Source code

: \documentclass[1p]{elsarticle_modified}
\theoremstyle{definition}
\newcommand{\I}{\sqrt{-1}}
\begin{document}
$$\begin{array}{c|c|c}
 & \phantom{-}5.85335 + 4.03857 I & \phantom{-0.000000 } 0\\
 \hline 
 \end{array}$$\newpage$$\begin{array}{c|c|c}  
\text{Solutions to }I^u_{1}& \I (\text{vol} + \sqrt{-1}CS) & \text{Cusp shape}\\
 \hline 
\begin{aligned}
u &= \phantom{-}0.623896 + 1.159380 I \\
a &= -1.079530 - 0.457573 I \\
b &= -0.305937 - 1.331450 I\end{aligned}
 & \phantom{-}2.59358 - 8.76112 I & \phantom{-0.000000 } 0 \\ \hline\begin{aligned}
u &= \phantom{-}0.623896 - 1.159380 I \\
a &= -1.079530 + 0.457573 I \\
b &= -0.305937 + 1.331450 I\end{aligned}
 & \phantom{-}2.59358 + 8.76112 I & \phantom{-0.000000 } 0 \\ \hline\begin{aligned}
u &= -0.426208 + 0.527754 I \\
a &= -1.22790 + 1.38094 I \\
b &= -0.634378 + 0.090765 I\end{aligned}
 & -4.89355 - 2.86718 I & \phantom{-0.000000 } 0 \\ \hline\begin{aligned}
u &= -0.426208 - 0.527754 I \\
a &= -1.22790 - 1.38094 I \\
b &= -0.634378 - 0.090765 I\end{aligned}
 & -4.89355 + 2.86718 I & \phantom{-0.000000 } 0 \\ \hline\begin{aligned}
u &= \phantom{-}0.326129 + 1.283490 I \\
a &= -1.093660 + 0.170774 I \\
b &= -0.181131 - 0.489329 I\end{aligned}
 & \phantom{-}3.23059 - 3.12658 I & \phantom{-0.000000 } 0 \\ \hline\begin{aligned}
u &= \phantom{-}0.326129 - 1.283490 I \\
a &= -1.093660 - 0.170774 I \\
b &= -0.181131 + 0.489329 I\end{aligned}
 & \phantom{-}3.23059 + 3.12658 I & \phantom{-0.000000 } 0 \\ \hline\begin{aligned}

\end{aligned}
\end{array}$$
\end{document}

Problem description: Within the entries above, find every line where the string "phantom" occurs, and copy it.

Task answer:
 & \phantom{-}5.85335 + 4.03857 I & \phantom{-0.000000 } 0\\
u &= \phantom{-}0.623896 + 1.159380 I \\
 & \phantom{-}2.59358 - 8.76112 I & \phantom{-0.000000 } 0 \\ \hline\begin{aligned}
u &= \phantom{-}0.623896 - 1.159380 I \\
 & \phantom{-}2.59358 + 8.76112 I & \phantom{-0.000000 } 0 \\ \hline\begin{aligned}
 & -4.89355 - 2.86718 I & \phantom{-0.000000 } 0 \\ \hline\begin{aligned}
 & -4.89355 + 2.86718 I & \phantom{-0.000000 } 0 \\ \hline\begin{aligned}
u &= \phantom{-}0.326129 + 1.283490 I \\
 & \phantom{-}3.23059 - 3.12658 I & \phantom{-0.000000 } 0 \\ \hline\begin{aligned}
u &= \phantom{-}0.326129 - 1.283490 I \\
 & \phantom{-}3.23059 + 3.12658 I & \phantom{-0.000000 } 0 \\ \hline\begin{aligned}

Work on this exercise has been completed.